The hunt for that one elusive show, the series that hooks you from the start with its concept and then slowly peels off its layers one by one, viewers perpetually fed dopamine high on every new revelation – conceptually speaking, that is a show that is very difficult to structure and space out via a set span of episodes. For the majority of such shows, the story gets bogged down by numerous subplots that are connected to the main plot initially, but which slowly and steadily take you away from the main narrative. The other option of being the main narrative is intriguing, conceptually, but it falters on execution. This is all a big lead-up to stating that “Severance” is one of those elusive shows.
“Severance” Season 1 has a very intriguing hook as the main plot, and its subplots are intrinsically tied to their main plots in interesting and unique ways that don’t deter from the main narrative, but rather enhance it.
‘Severance’ Season 1: The Premise And The Broader Implications
Work-life balance is one of these theoretical concepts to lead a balanced life by keeping work and personal life separate from each other, with none of its effects bleeding into the other and hampering both of them, destroying the balance as a result. Pragmatically speaking, that is almost a herculean feat, which is why creator Dan Erickson conceptualized “Severance” from a stray thought he had – “what if I could forget the eight hours of my work life?”

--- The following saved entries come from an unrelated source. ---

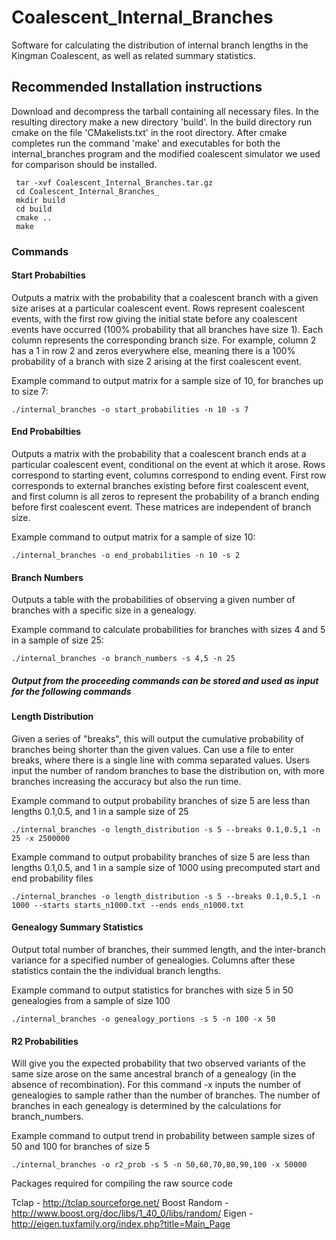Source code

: # Coalescent_Internal_Branches
Software for calculating the distribution of internal branch lengths in the Kingman Coalescent, as well as related summary statistics.

## Recommended Installation instructions
Download and decompress the tarball containing all necessary files. In the resulting directory make a new directory 'build'. In the build directory run cmake on the file 'CMakelists.txt' in the root directory. After cmake completes run the command 'make' and executables for both the internal_branches program and the modified coalescent simulator we used for comparison should be installed.

	 tar -xvf Coalescent_Internal_Branches.tar.gz
	 cd Coalescent_Internal_Branches_
	 mkdir build
	 cd build
	 cmake ..
	 make

### Commands 

#### Start Probabilties
Outputs a matrix with the probability that a coalescent branch with a given size arises at a particular coalescent event. Rows represent coalescent events, with the first row giving the initial state before any coalescent events have occurred (100% probability that all branches have size 1). Each column represents the corresponding branch size. For example, column 2 has a 1 in row 2 and zeros everywhere else, meaning there is a 100% probability of a branch with size 2 arising at the first coalescent event. 

Example command to output matrix for a sample size of 10, for branches up to size 7:

`./internal_branches -o start_probabilities -n 10 -s 7`

#### End Probabilties
Outputs a matrix with the probability that a coalescent branch ends at a particular coalescent event, conditional on the event at which it arose. Rows correspond to starting event, columns correspond to ending event. First row corresponds to external branches existing before first coalescent event, and first column is all zeros to represent the probability of a branch ending before first coalescent event. These matrices are independent of branch size. 

Example command to output matrix for a sample of size 10:
 
`./internal_branches -o end_probabilities -n 10 -s 2`

#### Branch Numbers
Outputs a table with the probabilities of observing a given number of branches with a specific size in a genealogy. 

Example command to calculate probabilities for branches with sizes 4 and 5 in a sample of size 25:
 
`./internal_branches -o branch_numbers -s 4,5 -n 25`
  
##### Output from the proceeding commands can be stored and used as input for the following commands
  
#### Length Distribution
Given a series of "breaks", this will output the cumulative probability of branches being shorter than the given values. Can use a file to enter breaks, where there is a single line with comma separated values. Users input the number of random branches to base the distribution on, with more branches increasing the accuracy but also the run time. 

Example command to output probability branches of size 5 are less than lengths 0.1,0.5, and 1 in a sample size of 25
 
`./internal_branches -o length_distribution -s 5 --breaks 0.1,0.5,1 -n 25 -x 2500000`
  
Example command to output probability branches of size 5 are less than lengths 0.1,0.5, and 1 in a sample size of 1000 using precomputed start and end probability files
  
`./internal_branches -o length_distribution -s 5 --breaks 0.1,0.5,1 -n 1000 --starts starts_n1000.txt --ends ends_n1000.txt`
  
#### Genealogy Summary Statistics
Output total number of branches, their summed length, and the inter-branch variance for a specified number of genealogies. Columns after these statistics contain the the individual branch lengths.

Example command to output statistics for branches with size 5 in 50 genealogies from a sample of size 100
 
`./internal_branches -o genealogy_portions -s 5 -n 100 -x 50`

####  R2 Probabilities
Will give you the expected probability that two observed variants of the same size arose on the same ancestral branch of a genealogy (in the absence of recombination). For this command -x inputs the number of genealogies to sample rather than the number of branches. The number of branches in each genealogy is determined by the calculations for branch_numbers.   
  
Example command to output trend in probability between sample sizes of 50 and 100 for branches of size 5
 
`./internal_branches -o r2_prob -s 5 -n 50,60,70,80,90,100 -x 50000`


Packages required for compiling the raw source code

Tclap - http://tclap.sourceforge.net/
Boost Random - http://www.boost.org/doc/libs/1_40_0/libs/random/
Eigen - http://eigen.tuxfamily.org/index.php?title=Main_Page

The show that follows feels like an eldritch nightmare come to life. Lumon is the dystopian corporation where the narrative of the show primarily takes place. The main foci are in the Macro data department, where Adam Scott’s Mark S. is the department head, with Helly R. (Britt Lower), Dylan G. (Zach Cherry), and Irving B. (John Turturro) rounding up the four-man department called the “Refiners.” Employees in the department must undergo the surgical procedure known as “severance” to maintain the aforementioned confidentiality. Here, the employee is implanted with a chip in their cerebral cortex, which is used to separate the brain’s memories to the extremities of the concept, such that the work-life and personal life are two entirely different personalities inhabiting the same body, unable to access the memories of the other personality.

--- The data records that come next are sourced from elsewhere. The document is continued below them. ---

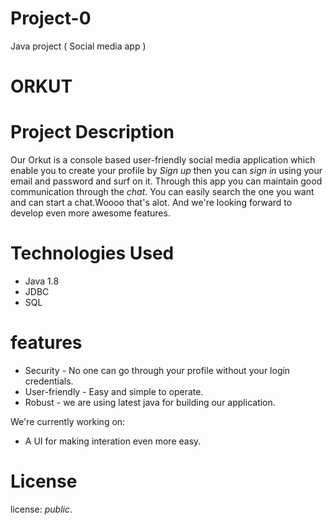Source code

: # Project-0
Java project ( Social media app ) 
# ORKUT
# Project Description

Our Orkut is a console based user-friendly social media application which enable you to create your profile by _Sign up_ then you can _sign in_ using your email and password and surf on it. Through this app you can maintain good communication through the _chat_. You can easily search the one you want and can start a chat.Woooo that's alot. And we're looking forward to develop even more awesome features. 

# Technologies Used
 
 - Java 1.8
 - JDBC
 - SQL
 
#  features
- Security  - No one can go through your profile without your login credentials.
- User-friendly - Easy and simple to operate.
- Robust - we are using latest java for building our application.

We're currently working on:
  - A UI for making interation even more easy. 
# License
license: _public_.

It manages to be beneficial for both the parties involved. For the severed workers, it allows them to be completely free of the emotional baggage of their personal lives seeping into their work-life, as they effectively don’t remember these eight hours. For the organization, it increases the efficiency of their company to astronomical heights because any workforce completely dedicated to the ethos of the company is a worker valuable enough to be bent to the company’s whims with promises of rewards like waffle parties, caricature photos, etc. Superficially, the hush-hush nature and the severance procedure would seem to be an elaborate methodology to secure top-secret data, but it feels more like an elaborate control mechanism.

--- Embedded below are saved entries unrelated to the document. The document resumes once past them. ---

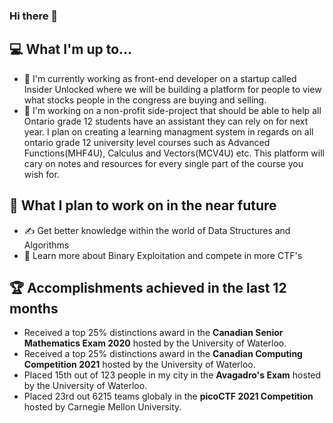 ### Hi there 👋

## 💻 What I'm up to...
- 🔨 I'm currently working as front-end developer on a startup called Insider Unlocked where we will be building a platform for people to view what stocks people in the congress are buying and selling.
- 🔨 I'm working on a non-profit side-project that should be able to help all Ontario grade 12 students have an assistant they can rely on for next year. I plan on creating a learning managment system in regards on all ontario grade 12 university level courses such as Advanced Functions(MHF4U), Calculus and Vectors(MCV4U) etc. This platform will cary on notes and resources for every single part of the course you wish for. 

## 🎯 What I plan to work on in the near future
- ✍️ Get better knowledge within the world of Data Structures and Algorithms
- 📖 Learn more about Binary Exploitation and compete in more CTF's

## 🏆 Accomplishments achieved in the last 12 months
- Received a top 25% distinctions award in the **Canadian Senior Mathematics Exam 2020** hosted by the University of Waterloo.
- Received a top 25% distinctions award in the **Canadian Computing Competition 2021** hosted by the University of Waterloo.
- Placed 15th out of 123 people in my city in the **Avagadro's Exam** hosted by the University of Waterloo.
- Placed 23rd out 6215 teams globaly in the **picoCTF 2021 Competition** hosted by Carnegie Mellon University.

Characters of ‘Severance’ Season 1: Explained
There are primarily four characters involved in the day-to-day workings of the Macro data Department and thus the narrative itself. But Severance’s dealings with the characters inside Lumon (Innie) and the characters they become outside Lumon (Outie) are the primary USP of the show, especially the level of dissociation we see among the personalities involved.
Mark S. is the head of the Microdata Refinement Division at Lumon Industries. That is what his innie got promoted to after his friend Petey’s sudden departure. Adam Scott’s portrayal of the Innie side of Mark is a typical nebbish sort of boss, lacking certain confidence, but his charm gets him through. His “outie,” on the other hand, was an ex-history professor mourning the death of his wife Gemma and taking the severed job as an emotional compromise so that he didn’t have to face the mourning and natural grieving process of her death.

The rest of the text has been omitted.